=== Section Start ===

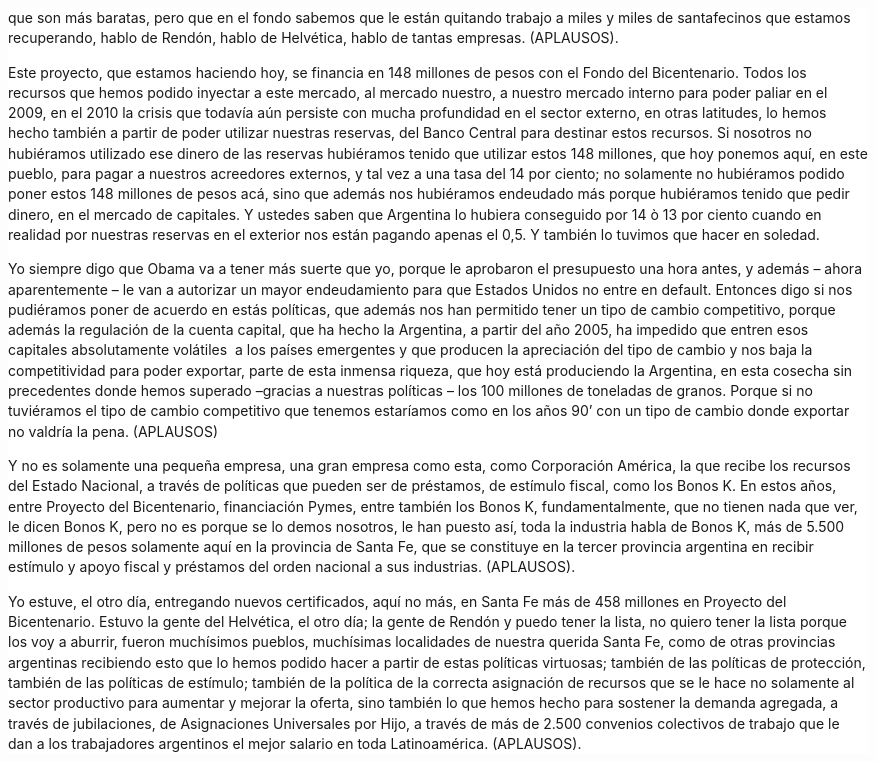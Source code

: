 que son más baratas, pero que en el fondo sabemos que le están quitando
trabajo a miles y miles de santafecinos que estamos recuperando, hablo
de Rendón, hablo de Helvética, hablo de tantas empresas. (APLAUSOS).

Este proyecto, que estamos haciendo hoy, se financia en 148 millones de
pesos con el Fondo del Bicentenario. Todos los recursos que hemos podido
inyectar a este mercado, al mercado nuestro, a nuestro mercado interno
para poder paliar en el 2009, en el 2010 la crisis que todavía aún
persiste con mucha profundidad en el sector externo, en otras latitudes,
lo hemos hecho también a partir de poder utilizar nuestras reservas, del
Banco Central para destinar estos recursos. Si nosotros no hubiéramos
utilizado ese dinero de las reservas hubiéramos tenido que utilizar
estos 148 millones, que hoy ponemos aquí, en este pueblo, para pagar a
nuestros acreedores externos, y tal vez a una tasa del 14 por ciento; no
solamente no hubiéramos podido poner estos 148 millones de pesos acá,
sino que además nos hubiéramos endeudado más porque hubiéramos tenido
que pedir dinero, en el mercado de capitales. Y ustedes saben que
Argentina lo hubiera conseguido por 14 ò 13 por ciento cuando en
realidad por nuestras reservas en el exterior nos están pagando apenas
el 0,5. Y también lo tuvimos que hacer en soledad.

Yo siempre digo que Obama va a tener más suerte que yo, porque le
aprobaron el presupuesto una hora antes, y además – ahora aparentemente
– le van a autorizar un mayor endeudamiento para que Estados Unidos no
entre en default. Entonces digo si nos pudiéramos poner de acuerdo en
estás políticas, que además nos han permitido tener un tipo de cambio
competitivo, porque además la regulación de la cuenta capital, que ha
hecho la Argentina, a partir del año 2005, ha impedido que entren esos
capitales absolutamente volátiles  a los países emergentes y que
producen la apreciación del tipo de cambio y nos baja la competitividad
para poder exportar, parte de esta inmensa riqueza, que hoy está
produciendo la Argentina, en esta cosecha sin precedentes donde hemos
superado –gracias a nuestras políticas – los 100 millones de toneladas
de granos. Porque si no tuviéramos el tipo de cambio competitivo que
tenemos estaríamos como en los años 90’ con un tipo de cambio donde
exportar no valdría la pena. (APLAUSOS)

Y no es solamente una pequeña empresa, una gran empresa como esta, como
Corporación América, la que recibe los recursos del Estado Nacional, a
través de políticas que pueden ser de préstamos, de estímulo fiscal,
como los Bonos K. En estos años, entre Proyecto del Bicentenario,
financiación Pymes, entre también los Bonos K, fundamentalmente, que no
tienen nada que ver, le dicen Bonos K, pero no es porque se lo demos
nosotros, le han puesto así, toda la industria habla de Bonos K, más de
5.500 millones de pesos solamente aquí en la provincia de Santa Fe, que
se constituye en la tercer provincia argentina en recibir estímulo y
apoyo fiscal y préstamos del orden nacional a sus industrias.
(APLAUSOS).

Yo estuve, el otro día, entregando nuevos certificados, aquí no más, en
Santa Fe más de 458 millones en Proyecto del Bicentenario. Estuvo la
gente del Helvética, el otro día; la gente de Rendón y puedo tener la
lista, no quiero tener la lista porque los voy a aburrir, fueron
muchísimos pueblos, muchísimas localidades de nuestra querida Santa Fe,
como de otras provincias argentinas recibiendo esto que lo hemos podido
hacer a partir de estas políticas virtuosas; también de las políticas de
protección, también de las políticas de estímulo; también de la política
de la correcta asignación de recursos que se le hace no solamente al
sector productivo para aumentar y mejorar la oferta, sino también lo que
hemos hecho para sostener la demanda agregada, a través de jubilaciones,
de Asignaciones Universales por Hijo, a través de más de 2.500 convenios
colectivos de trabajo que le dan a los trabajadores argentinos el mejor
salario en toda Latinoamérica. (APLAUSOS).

=== Section End ===

▸ WHAT TO PRODUCE
Before handing back the copy, remove the pictures; otherwise print the data exactly.

▸ ANSWER FOR THIS EXERCISE
Source code

: que son más baratas, pero que en el fondo sabemos que le están quitando
trabajo a miles y miles de santafecinos que estamos recuperando, hablo
de Rendón, hablo de Helvética, hablo de tantas empresas. (APLAUSOS).

Este proyecto, que estamos haciendo hoy, se financia en 148 millones de
pesos con el Fondo del Bicentenario. Todos los recursos que hemos podido
inyectar a este mercado, al mercado nuestro, a nuestro mercado interno
para poder paliar en el 2009, en el 2010 la crisis que todavía aún
persiste con mucha profundidad en el sector externo, en otras latitudes,
lo hemos hecho también a partir de poder utilizar nuestras reservas, del
Banco Central para destinar estos recursos. Si nosotros no hubiéramos
utilizado ese dinero de las reservas hubiéramos tenido que utilizar
estos 148 millones, que hoy ponemos aquí, en este pueblo, para pagar a
nuestros acreedores externos, y tal vez a una tasa del 14 por ciento; no
solamente no hubiéramos podido poner estos 148 millones de pesos acá,
sino que además nos hubiéramos endeudado más porque hubiéramos tenido
que pedir dinero, en el mercado de capitales. Y ustedes saben que
Argentina lo hubiera conseguido por 14 ò 13 por ciento cuando en
realidad por nuestras reservas en el exterior nos están pagando apenas
el 0,5. Y también lo tuvimos que hacer en soledad.

Yo siempre digo que Obama va a tener más suerte que yo, porque le
aprobaron el presupuesto una hora antes, y además – ahora aparentemente
– le van a autorizar un mayor endeudamiento para que Estados Unidos no
entre en default. Entonces digo si nos pudiéramos poner de acuerdo en
estás políticas, que además nos han permitido tener un tipo de cambio
competitivo, porque además la regulación de la cuenta capital, que ha
hecho la Argentina, a partir del año 2005, ha impedido que entren esos
capitales absolutamente volátiles  a los países emergentes y que
producen la apreciación del tipo de cambio y nos baja la competitividad
para poder exportar, parte de esta inmensa riqueza, que hoy está
produciendo la Argentina, en esta cosecha sin precedentes donde hemos
superado –gracias a nuestras políticas – los 100 millones de toneladas
de granos. Porque si no tuviéramos el tipo de cambio competitivo que
tenemos estaríamos como en los años 90’ con un tipo de cambio donde
exportar no valdría la pena. (APLAUSOS)

Y no es solamente una pequeña empresa, una gran empresa como esta, como
Corporación América, la que recibe los recursos del Estado Nacional, a
través de políticas que pueden ser de préstamos, de estímulo fiscal,
como los Bonos K. En estos años, entre Proyecto del Bicentenario,
financiación Pymes, entre también los Bonos K, fundamentalmente, que no
tienen nada que ver, le dicen Bonos K, pero no es porque se lo demos
nosotros, le han puesto así, toda la industria habla de Bonos K, más de
5.500 millones de pesos solamente aquí en la provincia de Santa Fe, que
se constituye en la tercer provincia argentina en recibir estímulo y
apoyo fiscal y préstamos del orden nacional a sus industrias.
(APLAUSOS).

Yo estuve, el otro día, entregando nuevos certificados, aquí no más, en
Santa Fe más de 458 millones en Proyecto del Bicentenario. Estuvo la
gente del Helvética, el otro día; la gente de Rendón y puedo tener la
lista, no quiero tener la lista porque los voy a aburrir, fueron
muchísimos pueblos, muchísimas localidades de nuestra querida Santa Fe,
como de otras provincias argentinas recibiendo esto que lo hemos podido
hacer a partir de estas políticas virtuosas; también de las políticas de
protección, también de las políticas de estímulo; también de la política
de la correcta asignación de recursos que se le hace no solamente al
sector productivo para aumentar y mejorar la oferta, sino también lo que
hemos hecho para sostener la demanda agregada, a través de jubilaciones,
de Asignaciones Universales por Hijo, a través de más de 2.500 convenios
colectivos de trabajo que le dan a los trabajadores argentinos el mejor
salario en toda Latinoamérica. (APLAUSOS).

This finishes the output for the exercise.